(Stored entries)
━━━━
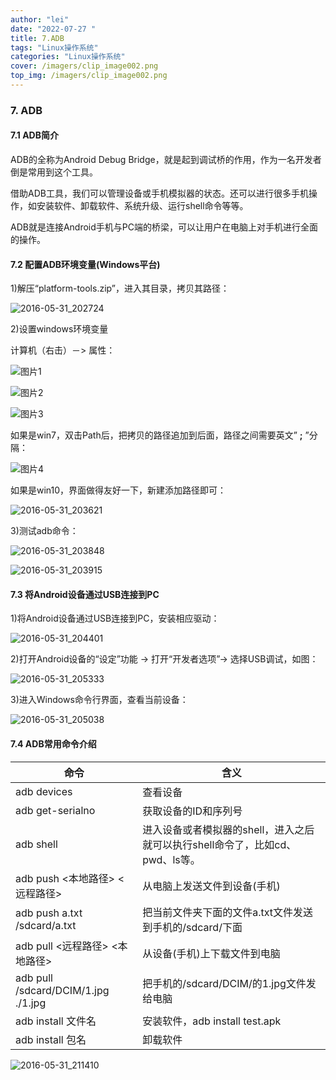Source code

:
 ```yaml
---
author: "lei"
date: "2022-07-27 "
title: 7.ADB
tags: "Linux操作系统"
categories: "Linux操作系统"
cover: /imagers/clip_image002.png
top_img: /imagers/clip_image002.png
---
```




### 7. ADB

#### 7.1 ADB简介

 

ADB的全称为Android Debug Bridge，就是起到调试桥的作用，作为一名开发者倒是常用到这个工具。

 

借助ADB工具，我们可以管理设备或手机模拟器的状态。还可以进行很多手机操作，如安装软件、卸载软件、系统升级、运行shell命令等等。

 

ADB就是连接Android手机与PC端的桥梁，可以让用户在电脑上对手机进行全面的操作。

 

 

#### 7.2 配置ADB环境变量(Windows平台)

 

1)解压“platform-tools.zip”，进入其目录，拷贝其路径：

![2016-05-31_202724](imagers/clip_image176.jpg)

 

2)设置windows环境变量

计算机（右击）－> 属性：

![图片1](imagers/clip_image178.png)

 

![图片2](imagers/clip_image179.png)

![图片3](imagers/clip_image181.png)

 

如果是win7，双击Path后，把拷贝的路径追加到后面，路径之间需要英文” **;** ”分隔：

![图片4](imagers/clip_image183.png)

如果是win10，界面做得友好一下，新建添加路径即可：

![2016-05-31_203621](imagers/clip_image185.jpg)

 

3)测试adb命令：

![2016-05-31_203848](imagers/clip_image186.png)

 

![2016-05-31_203915](imagers/clip_image187.png)

 

#### 7.3 将Android设备通过USB连接到PC

 

1)将Android设备通过USB连接到PC，安装相应驱动：

![2016-05-31_204401](imagers/clip_image188.png)

 

2)打开Android设备的“设定”功能 -> 打开“开发者选项”-> 选择USB调试，如图：

![2016-05-31_205333](imagers/clip_image189.png)

 

3)进入Windows命令行界面，查看当前设备：

![2016-05-31_205038](imagers/clip_image190.png)

#### 7.4 ADB常用命令介绍

 

| **命令**                            | **含义**                                                     |
| ----------------------------------- | ------------------------------------------------------------ |
| adb devices                         | 查看设备                                                     |
| adb get-serialno                    | 获取设备的ID和序列号                                         |
| adb shell                           | 进入设备或者模拟器的shell，进入之后就可以执行shell命令了，比如cd、pwd、ls等。 |
| adb push <本地路径> <远程路径>      | 从电脑上发送文件到设备(手机)                                 |
| adb push a.txt /sdcard/a.txt        | 把当前文件夹下面的文件a.txt文件发送到手机的/sdcard/下面      |
| adb pull <远程路径> <本地路径>      | 从设备(手机)上下载文件到电脑                                 |
| adb pull /sdcard/DCIM/1.jpg ./1.jpg | 把手机的/sdcard/DCIM/的1.jpg文件发给电脑                     |
| adb install 文件名                  | 安装软件，adb install test.apk                               |
| adb install 包名                    | 卸载软件                                                     |

 

![2016-05-31_211410](imagers/clip_image191.png)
━━━━
▶ ACTION ITEM: Lines in the records that hold the word "sdcard" are to be counted; give only the total.

▶ EXERCISE SOLUTION: 2